James Schofield

Personal information
- Full name: James Edward Knowle Schofield
- Born: 1 November 1978 (age 47) Blackpool, Lancashire, England
- Batting: Right-handed
- Bowling: Right-arm fast-medium

Domestic team information
- 2001–2002: Hampshire

Career statistics
| Competition | First-class | List A |
| Matches | 4 | 1 |
| Runs scored | 43 | – |
| Batting average | 10.75 | – |
| 100s/50s | –/– | –/– |
| Top score | 21* | – |
| Balls bowled | 853 | 36 |
| Wickets | 19 | 1 |
| Bowling average | 25.10 | 22.00 |
| 5 wickets in innings | – | – |
| 10 wickets in match | – | – |
| Best bowling | 4/51 | 1/22 |
| Catches/stumpings | 1/– | –/– |
- Source: Cricinfo, 7 December 2009

= James Schofield (cricketer, born 1978) =

English cricketer

James Edward Knowle Schofield (born 1 November 1978) is an English former cricketer.

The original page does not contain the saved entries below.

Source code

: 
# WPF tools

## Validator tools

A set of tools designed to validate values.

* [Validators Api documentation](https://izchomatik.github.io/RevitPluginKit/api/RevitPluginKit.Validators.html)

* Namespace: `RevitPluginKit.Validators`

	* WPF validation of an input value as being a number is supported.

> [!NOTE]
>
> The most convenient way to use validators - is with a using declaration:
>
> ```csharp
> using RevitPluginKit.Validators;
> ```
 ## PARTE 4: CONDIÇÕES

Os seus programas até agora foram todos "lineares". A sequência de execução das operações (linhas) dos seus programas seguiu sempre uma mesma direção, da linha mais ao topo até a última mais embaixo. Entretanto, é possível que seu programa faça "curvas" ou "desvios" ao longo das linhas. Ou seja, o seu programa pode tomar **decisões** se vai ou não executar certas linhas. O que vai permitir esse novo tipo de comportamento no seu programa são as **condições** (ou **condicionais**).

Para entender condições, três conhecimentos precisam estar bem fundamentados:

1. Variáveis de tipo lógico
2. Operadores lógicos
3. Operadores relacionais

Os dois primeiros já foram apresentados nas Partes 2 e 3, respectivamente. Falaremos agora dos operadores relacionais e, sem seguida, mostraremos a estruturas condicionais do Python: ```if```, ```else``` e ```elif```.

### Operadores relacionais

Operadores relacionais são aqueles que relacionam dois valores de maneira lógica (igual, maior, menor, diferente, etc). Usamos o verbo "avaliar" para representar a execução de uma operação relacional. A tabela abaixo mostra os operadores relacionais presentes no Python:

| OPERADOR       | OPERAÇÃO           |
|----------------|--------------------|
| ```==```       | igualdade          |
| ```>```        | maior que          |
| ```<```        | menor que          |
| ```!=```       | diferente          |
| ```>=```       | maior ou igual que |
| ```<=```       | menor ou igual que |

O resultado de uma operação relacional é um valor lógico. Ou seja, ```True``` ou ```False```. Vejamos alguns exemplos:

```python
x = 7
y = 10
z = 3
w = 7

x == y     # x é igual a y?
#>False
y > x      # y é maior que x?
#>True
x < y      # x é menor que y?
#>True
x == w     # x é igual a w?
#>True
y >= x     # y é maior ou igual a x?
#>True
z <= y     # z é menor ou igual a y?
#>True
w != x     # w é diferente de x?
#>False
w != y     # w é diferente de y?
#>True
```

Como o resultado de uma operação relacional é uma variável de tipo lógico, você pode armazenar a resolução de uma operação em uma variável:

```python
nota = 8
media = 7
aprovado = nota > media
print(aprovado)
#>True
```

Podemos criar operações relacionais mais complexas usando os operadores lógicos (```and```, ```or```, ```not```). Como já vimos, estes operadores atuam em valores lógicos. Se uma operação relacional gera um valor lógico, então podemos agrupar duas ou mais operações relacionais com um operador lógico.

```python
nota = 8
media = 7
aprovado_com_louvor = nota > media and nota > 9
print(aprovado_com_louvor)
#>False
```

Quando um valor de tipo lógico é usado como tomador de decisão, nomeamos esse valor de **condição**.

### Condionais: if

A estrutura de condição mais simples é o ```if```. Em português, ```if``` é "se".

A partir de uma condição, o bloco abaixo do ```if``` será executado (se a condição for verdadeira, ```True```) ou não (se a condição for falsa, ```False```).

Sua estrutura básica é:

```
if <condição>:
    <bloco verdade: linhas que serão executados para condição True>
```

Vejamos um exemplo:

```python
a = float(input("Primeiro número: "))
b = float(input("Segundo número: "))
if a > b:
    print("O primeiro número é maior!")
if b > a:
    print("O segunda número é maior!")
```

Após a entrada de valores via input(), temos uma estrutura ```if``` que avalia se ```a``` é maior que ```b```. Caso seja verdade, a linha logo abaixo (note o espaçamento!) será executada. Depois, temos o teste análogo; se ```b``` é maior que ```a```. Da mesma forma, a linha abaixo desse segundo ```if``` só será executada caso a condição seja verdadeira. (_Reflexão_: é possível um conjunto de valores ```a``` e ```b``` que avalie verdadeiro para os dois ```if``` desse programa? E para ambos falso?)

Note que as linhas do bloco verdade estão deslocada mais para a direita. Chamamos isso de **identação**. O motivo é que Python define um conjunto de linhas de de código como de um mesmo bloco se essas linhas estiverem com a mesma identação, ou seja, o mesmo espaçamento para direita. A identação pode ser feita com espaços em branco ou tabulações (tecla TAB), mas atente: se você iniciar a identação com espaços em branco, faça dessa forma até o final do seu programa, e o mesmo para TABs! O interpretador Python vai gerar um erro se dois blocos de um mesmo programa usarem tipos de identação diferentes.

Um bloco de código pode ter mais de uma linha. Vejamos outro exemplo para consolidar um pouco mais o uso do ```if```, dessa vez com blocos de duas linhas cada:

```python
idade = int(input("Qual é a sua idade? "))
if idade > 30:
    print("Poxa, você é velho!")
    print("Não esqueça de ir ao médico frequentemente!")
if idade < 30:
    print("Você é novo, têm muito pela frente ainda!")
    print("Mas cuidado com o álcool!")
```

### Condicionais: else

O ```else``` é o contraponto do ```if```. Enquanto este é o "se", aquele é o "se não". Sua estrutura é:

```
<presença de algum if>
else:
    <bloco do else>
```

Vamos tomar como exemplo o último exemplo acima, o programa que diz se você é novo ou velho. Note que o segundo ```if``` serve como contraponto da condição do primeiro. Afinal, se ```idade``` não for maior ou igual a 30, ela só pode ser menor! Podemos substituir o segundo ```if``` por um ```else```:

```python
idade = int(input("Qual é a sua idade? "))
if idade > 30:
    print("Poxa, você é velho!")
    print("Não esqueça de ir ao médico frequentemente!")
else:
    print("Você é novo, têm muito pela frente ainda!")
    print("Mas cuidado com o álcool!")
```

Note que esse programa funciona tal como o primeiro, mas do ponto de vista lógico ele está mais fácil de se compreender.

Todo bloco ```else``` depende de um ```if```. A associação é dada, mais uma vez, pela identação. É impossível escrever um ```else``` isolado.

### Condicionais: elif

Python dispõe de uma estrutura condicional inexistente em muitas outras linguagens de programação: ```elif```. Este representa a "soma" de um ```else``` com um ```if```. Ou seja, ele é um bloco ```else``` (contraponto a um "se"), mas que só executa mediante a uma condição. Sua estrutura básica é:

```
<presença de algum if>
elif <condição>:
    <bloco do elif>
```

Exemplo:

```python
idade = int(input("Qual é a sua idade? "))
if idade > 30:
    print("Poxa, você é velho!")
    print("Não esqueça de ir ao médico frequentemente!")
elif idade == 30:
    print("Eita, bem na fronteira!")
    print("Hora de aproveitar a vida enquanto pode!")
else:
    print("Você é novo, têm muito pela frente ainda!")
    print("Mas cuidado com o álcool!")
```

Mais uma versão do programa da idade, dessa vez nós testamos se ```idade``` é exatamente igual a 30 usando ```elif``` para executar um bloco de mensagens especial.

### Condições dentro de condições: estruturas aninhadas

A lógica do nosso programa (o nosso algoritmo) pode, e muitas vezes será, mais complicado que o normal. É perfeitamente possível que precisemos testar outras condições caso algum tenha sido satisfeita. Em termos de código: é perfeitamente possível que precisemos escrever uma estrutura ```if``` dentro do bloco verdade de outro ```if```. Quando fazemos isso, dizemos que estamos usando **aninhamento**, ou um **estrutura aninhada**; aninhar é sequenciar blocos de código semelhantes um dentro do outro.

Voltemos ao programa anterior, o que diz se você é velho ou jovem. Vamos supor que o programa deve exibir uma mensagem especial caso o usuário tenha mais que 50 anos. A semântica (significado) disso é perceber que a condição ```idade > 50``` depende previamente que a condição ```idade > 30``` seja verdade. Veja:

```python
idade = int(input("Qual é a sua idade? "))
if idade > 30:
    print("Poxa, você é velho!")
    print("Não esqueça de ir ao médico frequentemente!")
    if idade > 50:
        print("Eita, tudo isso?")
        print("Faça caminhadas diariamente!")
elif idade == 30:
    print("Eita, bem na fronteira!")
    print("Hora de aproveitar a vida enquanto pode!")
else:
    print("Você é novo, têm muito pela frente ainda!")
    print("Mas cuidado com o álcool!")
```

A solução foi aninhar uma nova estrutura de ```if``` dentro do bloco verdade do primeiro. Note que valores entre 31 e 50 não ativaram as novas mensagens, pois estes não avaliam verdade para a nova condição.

Schofield was born at Blackpool in November 1978. Schofield began his career in county cricket with the Worcestershire Cricket Board, representing the Board in the MCCA Knockout Trophy between 1998 and 2000. Having trialled for several county second elevens, Schofield was signed by Hampshire in 2001 after taking 40 wickets for the Hampshire Second XI in six matches. He made his debut for Hampshire in a first-class match against the touring Australians at the Rose Bowl, taking the wicket of Matthew Hayden with his first ball. He would make three further first-class appearances for Hampshire, playing twice in the 2001 County Championship against Durham and Worcestershire, and once in the 2002 County Championship against Surrey. Schofield took 19 wickets in his four first-class matches with his right-arm fast-medium bowling, at an average of 25.10 and with best figures of 4 for 10. He also made a single List A one-day appearance for Hampshire against Worcestershire at Worcester in the 2001 Norwich Union League. He also took a wicket with his first ball in this match, when he dismissed Anurag Singh, achieving the rare feat of taking a wicket with his first deliveries in both first-class and List A cricket. Schofield was released by Hampshire at the end of the 2002 season, alongside Jason Laney and Irfan Shah.

In 2013, Schofield made a return to cricket for the small village club side of Easton and Martyr Worthy in Hampshire. He was later appointed bowling coach for the women's cricket team Southern Vipers in the Women's Cricket Super League.